Right back at you, boo birds.
The Mets’ disappointing season took a different kind of jaw-dropping turn Sunday, when Javier Baez said the new “thumbs down” sign players have been displaying on the bases is directed at the Citi Field fans.
Baez, Francisco Lindor and Kevin Pillar were among the players who turned thumbs down after delivering hits in the Mets’ 9-4 victory over the Nationals on Sunday.
Asked about the thumbs down, Baez said it was related to the boos Mets players have received. The Mets are 8-19 in August, a stretch in which they have fallen from first in the NL East to trailing the Braves by 7 ½ games.
“[It’s] to let [fans] know when we don’t have success we are going to get booed, so they are going to get booed when we have success,” Baez said.
Baez blasted a two-run homer in the fourth inning and offered the thumbs-down salute. Throughout the homestand he has received smatterings of boos, following his return from the injured list. Baez, who arrived at the trade deadline from the Cubs, owns a .210/.258/.452 slash line in 17 games for the Mets.
“We are not machines, we are going to struggle,” Baez said. “We are going to struggle seven times out of 10. It just feels bad. When I strike out, I get booed, it really doesn’t get to me, but I want to let [the fans] know that when we have success we are going to do the same thing to let them know how it feels, because if we win together then we are going to lose together and the fans are really a big part of it.”
Baez was asked if he was the force behind the thumbs-down signal.
“It was my opinion — that is how I feel,” he said. “I love the fans and I like playing for the fans, but we can’t have our fans against us.”
Lindor on various occasions this season has said it “sucks” being booed. The shortstop, who received a 10-year contract extension before the season worth $341 million, has been among the team’s primary underachievers, with a .224/.317/.370 slash line in 92 games. Lindor returned on this homestand after missing more than a month with a strained right oblique. Lindor has turned thumbs down toward the crowd in recent days.
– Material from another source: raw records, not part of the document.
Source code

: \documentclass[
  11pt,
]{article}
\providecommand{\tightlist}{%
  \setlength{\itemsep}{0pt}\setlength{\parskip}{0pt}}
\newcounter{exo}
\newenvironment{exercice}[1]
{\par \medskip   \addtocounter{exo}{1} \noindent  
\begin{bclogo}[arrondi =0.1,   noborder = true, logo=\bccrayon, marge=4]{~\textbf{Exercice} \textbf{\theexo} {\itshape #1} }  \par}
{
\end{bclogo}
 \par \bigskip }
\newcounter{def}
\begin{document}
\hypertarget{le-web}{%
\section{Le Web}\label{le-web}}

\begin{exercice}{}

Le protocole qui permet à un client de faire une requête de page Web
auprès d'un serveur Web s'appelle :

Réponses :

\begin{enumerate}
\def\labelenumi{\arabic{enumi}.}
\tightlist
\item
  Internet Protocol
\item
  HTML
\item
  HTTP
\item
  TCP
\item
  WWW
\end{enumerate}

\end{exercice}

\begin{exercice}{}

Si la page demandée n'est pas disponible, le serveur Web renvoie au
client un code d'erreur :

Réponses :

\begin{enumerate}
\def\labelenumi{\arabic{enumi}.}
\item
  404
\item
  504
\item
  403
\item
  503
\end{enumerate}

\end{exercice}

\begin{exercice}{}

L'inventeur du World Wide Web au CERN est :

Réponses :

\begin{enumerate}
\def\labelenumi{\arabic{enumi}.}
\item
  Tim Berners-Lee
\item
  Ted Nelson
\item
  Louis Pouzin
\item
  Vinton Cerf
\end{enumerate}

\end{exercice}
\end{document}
Manager Luis Rojas, who last week was serenaded to a “Fire Rojas” chant at Citi Field, indicated he was unaware of the meaning behind the thumbs-down signal.
“I didn’t know that’s what [Baez] meant,” Rojas said. “They have been doing all sorts of salutes from the dugout and … the bases. I didn’t know there was any intention of giving anything back to the fans.
“I think our job is to prepare and come out and play the best version of baseball that the fan base needs. We prepare every day as a team, as a family, we want to win for the organization, we want to win for ourselves, we want to win for our front office and owner and we want to win for our families.”
Rojas was asked if he planned to speak with Baez.
“I think it’s something we can definitely talk [about],” Rojas said. “It can be coached of course, because I want the guys focused on this and when they are focused on this they are going to give the fans what they want. This is a guy who has really good connection with fans because he’s such an exciting player.”
The Mets have a day off Monday, but play four games against the Marlins over three days to complete the homestand. Rojas defended the fans’ right to express themselves.
“Our fans are like that,” he said. “Our fans are very passionate and they are going to demand the best out of everyone here — players, manager and we understand where they are coming from. They demand the best, they demand wins and we have just got to keep working to deliver it to them and be our best. I think it’s something that [Baez] is probably getting used to and it’s his first time in another uniform.”